EXERCISE DESCRIPTION
From the entries below, output the line with "<big><b>2018-2</b></big><br>" and each following line up to and including the line with "10: Abstract Integration<br>", exactly as written.

........

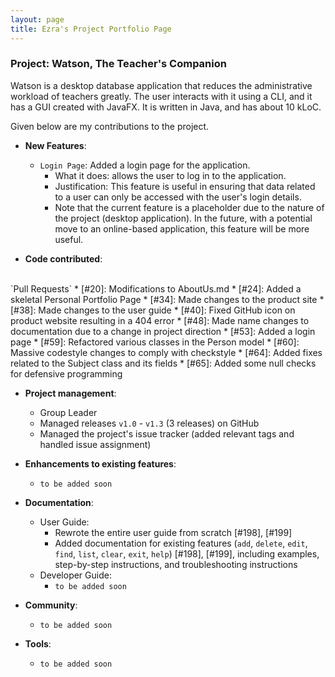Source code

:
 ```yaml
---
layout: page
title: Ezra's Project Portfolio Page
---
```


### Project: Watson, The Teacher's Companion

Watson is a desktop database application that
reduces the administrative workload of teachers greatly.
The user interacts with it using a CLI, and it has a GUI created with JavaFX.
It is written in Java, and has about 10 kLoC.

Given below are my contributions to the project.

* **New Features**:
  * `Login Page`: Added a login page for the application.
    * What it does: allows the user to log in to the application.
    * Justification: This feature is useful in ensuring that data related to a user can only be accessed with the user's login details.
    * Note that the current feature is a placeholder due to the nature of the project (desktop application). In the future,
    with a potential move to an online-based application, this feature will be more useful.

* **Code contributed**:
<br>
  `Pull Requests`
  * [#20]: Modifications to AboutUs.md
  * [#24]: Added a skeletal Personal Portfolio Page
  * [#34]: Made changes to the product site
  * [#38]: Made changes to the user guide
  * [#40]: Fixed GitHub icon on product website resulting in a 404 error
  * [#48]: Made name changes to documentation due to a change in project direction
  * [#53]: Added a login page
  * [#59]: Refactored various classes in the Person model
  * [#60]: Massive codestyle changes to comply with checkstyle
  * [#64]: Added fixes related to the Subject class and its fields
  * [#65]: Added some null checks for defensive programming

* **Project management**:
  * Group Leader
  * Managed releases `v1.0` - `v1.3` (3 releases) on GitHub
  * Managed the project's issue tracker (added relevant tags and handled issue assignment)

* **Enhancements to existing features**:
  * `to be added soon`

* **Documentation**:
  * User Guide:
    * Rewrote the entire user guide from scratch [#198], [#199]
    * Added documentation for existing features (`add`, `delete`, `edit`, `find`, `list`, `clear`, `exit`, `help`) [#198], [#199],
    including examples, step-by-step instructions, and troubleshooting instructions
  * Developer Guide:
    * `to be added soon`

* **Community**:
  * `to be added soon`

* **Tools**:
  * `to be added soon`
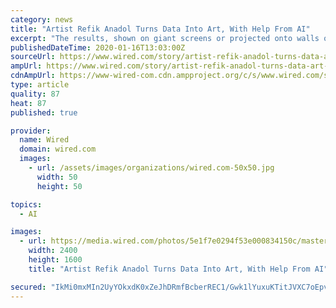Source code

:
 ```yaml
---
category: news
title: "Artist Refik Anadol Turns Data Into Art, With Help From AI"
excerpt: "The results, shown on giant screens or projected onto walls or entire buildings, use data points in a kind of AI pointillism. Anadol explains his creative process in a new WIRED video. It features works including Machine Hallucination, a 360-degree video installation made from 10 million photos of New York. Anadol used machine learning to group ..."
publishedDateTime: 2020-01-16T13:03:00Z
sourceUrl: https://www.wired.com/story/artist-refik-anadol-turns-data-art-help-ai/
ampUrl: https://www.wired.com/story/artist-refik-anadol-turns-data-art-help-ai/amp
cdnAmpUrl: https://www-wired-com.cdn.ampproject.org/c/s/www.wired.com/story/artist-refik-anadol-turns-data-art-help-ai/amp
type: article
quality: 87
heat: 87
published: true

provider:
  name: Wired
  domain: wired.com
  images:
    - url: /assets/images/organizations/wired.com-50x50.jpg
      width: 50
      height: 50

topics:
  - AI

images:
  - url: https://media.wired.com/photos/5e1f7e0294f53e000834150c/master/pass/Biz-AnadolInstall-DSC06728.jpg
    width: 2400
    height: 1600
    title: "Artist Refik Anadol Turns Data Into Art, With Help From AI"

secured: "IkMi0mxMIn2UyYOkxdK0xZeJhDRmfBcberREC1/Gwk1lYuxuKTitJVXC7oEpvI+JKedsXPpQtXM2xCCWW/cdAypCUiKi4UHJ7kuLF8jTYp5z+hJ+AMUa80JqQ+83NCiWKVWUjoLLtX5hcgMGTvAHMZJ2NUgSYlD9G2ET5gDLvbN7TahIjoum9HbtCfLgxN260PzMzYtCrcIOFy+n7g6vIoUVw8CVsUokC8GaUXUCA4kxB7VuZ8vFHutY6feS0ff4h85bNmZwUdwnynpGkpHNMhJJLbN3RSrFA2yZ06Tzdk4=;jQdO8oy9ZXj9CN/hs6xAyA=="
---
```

........

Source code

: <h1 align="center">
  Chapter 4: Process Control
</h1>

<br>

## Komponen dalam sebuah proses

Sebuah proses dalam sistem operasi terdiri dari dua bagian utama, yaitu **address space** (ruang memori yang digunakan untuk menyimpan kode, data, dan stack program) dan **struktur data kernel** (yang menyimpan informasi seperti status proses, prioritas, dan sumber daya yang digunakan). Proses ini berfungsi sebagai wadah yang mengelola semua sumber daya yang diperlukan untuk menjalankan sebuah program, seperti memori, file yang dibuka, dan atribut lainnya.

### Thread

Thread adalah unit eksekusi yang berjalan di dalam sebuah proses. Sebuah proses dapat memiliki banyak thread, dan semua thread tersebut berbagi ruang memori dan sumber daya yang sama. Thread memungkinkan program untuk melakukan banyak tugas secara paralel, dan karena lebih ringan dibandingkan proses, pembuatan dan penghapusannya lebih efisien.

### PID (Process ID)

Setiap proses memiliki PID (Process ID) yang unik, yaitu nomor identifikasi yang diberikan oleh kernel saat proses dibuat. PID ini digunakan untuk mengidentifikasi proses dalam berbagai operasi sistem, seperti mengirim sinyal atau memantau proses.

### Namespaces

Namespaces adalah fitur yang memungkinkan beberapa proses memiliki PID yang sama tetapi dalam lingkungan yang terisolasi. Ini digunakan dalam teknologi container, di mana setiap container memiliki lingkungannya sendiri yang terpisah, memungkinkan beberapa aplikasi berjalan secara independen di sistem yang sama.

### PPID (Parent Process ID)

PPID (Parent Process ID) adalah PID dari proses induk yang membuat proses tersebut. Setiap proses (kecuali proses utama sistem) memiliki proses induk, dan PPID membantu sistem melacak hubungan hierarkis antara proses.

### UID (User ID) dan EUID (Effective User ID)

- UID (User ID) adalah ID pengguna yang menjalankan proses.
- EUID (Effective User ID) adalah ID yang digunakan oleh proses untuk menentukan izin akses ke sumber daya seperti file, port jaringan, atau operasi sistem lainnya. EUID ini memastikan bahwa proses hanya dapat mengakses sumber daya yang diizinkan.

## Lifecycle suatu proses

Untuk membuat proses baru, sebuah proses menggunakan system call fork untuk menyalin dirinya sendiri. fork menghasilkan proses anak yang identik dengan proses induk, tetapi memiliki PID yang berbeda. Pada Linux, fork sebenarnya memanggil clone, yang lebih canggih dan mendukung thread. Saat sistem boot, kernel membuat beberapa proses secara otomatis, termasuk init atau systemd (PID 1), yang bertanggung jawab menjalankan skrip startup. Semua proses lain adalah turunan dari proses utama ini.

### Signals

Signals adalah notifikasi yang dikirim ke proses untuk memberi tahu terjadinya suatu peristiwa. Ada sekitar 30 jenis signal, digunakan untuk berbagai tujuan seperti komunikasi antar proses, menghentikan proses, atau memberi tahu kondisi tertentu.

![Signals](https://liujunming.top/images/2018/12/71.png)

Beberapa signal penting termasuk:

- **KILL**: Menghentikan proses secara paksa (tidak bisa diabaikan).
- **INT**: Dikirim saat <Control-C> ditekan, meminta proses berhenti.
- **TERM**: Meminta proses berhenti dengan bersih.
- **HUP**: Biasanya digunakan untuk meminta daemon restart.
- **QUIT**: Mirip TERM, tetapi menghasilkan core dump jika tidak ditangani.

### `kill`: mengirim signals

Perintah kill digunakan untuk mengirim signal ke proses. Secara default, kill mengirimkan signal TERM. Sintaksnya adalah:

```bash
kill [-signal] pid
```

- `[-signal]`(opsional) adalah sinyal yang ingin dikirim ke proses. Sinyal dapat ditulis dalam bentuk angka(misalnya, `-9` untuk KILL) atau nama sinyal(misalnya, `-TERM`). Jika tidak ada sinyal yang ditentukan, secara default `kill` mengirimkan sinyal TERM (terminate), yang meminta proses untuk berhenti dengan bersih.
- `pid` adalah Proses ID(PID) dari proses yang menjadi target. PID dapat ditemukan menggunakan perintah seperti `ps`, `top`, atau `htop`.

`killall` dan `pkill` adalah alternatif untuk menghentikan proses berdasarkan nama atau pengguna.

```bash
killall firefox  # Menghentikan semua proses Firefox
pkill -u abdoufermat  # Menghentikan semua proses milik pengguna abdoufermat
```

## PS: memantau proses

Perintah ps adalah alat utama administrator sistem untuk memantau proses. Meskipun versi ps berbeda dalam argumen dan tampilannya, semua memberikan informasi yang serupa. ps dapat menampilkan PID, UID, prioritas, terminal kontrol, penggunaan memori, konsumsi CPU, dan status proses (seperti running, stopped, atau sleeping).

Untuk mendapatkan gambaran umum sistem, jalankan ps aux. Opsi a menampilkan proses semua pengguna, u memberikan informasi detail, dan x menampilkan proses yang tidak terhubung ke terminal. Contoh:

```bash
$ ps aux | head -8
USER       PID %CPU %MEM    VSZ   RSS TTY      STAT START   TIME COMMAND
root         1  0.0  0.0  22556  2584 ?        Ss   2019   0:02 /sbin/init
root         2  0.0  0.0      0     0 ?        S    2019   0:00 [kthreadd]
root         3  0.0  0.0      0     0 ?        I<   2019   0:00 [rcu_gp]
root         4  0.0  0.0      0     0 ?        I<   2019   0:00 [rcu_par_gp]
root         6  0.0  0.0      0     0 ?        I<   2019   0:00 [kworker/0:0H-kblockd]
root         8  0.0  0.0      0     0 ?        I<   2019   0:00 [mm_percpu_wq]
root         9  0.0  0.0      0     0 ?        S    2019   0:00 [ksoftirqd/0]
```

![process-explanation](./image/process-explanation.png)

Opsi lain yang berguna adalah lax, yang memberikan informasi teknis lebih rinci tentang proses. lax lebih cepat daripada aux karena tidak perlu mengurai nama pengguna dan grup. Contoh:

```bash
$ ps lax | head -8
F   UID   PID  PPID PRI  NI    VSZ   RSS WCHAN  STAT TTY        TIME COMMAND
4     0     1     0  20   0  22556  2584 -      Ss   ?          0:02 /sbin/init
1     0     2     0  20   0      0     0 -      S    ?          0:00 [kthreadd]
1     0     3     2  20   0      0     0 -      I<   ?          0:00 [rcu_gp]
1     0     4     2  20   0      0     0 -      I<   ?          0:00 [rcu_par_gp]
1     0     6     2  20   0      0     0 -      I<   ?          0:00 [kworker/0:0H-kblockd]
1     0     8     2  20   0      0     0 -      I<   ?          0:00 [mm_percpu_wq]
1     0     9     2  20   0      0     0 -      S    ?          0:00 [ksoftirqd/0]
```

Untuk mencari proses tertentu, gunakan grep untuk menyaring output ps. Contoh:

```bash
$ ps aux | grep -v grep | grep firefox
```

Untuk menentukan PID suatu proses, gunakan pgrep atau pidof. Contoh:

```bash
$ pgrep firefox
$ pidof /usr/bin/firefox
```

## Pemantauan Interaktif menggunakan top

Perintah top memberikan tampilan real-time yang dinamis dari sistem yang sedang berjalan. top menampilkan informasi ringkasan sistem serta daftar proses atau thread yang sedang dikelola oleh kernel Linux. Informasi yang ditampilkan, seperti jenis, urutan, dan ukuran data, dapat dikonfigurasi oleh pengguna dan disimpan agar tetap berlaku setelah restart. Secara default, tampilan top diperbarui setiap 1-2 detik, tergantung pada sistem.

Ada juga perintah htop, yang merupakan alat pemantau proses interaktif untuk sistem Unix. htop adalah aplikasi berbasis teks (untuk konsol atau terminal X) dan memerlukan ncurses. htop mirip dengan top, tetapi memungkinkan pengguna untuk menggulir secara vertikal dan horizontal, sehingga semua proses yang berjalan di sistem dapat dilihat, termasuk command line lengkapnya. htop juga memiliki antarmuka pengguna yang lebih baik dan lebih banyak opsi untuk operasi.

........

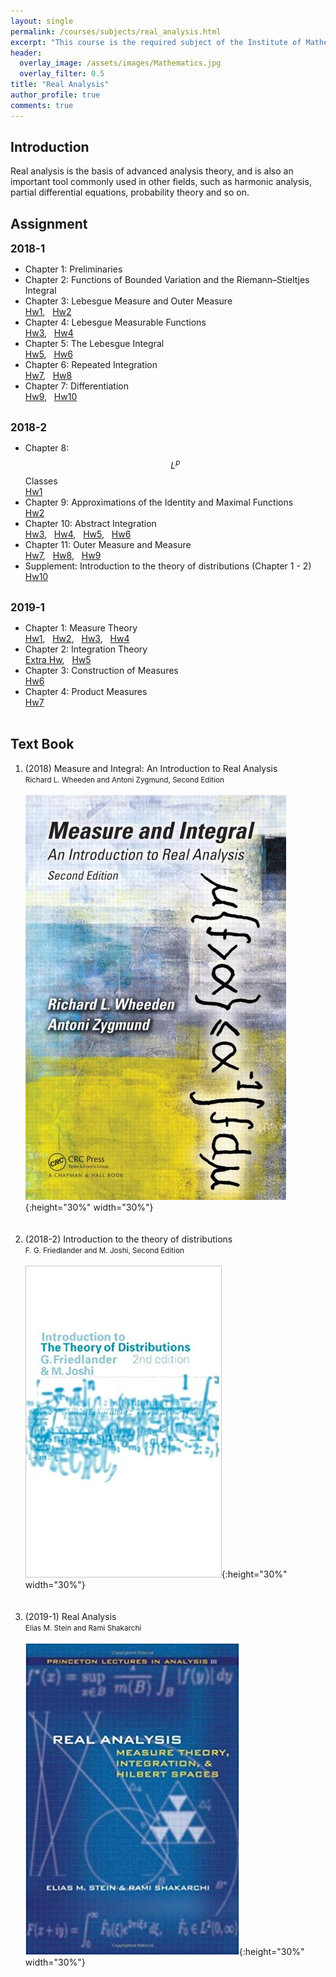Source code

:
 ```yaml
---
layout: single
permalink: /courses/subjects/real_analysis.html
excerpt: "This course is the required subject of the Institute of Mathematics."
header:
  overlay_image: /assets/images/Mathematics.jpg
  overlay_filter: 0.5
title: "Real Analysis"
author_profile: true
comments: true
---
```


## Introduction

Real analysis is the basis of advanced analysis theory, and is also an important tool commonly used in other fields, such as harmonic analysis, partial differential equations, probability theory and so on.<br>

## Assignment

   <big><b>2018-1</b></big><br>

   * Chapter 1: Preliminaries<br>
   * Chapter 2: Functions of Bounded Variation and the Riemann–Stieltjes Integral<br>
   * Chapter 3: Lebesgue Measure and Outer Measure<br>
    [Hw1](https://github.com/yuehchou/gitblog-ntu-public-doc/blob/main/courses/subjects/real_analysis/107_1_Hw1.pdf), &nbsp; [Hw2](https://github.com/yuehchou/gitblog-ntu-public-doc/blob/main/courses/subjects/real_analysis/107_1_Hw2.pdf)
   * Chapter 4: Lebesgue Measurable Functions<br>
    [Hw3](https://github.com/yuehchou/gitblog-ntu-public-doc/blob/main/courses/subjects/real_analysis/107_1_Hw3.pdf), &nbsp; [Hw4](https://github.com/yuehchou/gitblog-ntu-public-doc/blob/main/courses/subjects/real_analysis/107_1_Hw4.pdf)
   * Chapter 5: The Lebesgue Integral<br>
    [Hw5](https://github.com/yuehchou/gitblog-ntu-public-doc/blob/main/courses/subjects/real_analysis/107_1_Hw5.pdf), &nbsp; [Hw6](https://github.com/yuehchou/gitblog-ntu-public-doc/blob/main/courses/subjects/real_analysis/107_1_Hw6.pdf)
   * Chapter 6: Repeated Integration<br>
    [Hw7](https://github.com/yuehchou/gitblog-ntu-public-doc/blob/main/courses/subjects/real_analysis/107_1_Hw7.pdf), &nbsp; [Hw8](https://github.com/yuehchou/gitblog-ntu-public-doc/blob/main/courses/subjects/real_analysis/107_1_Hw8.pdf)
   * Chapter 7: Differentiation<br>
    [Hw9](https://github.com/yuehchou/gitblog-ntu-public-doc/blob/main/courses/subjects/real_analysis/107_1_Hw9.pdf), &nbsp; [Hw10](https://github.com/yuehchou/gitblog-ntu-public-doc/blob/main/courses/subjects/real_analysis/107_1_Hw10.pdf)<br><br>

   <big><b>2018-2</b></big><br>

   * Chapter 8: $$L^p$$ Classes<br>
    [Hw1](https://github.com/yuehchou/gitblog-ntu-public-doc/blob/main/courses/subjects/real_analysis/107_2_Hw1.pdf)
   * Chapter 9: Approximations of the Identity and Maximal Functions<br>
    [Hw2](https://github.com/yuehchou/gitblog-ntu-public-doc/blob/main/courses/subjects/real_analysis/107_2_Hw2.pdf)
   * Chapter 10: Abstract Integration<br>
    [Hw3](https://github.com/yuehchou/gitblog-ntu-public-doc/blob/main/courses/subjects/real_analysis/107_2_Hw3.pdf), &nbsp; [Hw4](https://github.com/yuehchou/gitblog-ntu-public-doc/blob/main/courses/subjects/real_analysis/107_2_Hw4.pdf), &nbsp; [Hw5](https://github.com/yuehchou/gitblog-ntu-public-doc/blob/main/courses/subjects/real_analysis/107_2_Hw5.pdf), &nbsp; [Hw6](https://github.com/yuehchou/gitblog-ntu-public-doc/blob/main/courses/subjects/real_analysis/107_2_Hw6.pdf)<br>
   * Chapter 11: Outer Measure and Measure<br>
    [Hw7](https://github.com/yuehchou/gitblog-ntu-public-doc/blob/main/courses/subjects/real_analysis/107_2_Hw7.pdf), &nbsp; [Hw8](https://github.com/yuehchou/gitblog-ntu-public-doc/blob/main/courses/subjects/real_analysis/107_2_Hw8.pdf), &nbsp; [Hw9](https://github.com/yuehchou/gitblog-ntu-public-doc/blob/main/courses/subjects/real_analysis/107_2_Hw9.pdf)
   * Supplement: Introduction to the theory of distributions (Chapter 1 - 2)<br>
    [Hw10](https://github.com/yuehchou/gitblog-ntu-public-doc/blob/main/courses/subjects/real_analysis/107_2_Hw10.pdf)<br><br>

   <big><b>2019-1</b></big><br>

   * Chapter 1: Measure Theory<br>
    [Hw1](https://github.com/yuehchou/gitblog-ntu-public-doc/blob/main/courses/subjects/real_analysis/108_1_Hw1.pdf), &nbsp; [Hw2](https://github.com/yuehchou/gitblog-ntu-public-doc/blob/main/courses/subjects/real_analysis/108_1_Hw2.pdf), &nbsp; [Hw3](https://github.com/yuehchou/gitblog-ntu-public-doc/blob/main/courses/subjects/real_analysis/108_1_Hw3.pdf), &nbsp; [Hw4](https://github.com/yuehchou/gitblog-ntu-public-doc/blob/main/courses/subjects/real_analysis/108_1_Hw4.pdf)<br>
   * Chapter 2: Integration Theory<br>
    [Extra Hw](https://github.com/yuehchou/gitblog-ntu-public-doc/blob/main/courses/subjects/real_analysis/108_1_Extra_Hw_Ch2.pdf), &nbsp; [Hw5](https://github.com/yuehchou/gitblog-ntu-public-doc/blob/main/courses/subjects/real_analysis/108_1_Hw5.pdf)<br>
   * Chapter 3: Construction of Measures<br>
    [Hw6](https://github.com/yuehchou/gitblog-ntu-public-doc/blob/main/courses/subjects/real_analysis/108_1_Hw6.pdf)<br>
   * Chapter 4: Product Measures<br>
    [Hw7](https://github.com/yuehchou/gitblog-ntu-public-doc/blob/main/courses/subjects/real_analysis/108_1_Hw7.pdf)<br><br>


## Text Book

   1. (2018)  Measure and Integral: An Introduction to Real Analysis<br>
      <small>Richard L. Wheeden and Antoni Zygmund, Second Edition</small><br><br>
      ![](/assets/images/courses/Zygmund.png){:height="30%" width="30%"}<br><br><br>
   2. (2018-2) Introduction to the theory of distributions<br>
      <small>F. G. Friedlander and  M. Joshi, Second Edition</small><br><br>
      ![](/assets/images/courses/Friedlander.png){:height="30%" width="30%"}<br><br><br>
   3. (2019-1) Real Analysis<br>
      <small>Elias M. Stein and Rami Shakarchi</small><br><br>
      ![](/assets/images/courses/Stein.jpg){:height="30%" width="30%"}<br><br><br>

........

TASK ANSWER
   <big><b>2018-2</b></big><br>

   * Chapter 8: $$L^p$$ Classes<br>
    [Hw1](https://github.com/yuehchou/gitblog-ntu-public-doc/blob/main/courses/subjects/real_analysis/107_2_Hw1.pdf)
   * Chapter 9: Approximations of the Identity and Maximal Functions<br>
    [Hw2](https://github.com/yuehchou/gitblog-ntu-public-doc/blob/main/courses/subjects/real_analysis/107_2_Hw2.pdf)
   * Chapter 10: Abstract Integration<br>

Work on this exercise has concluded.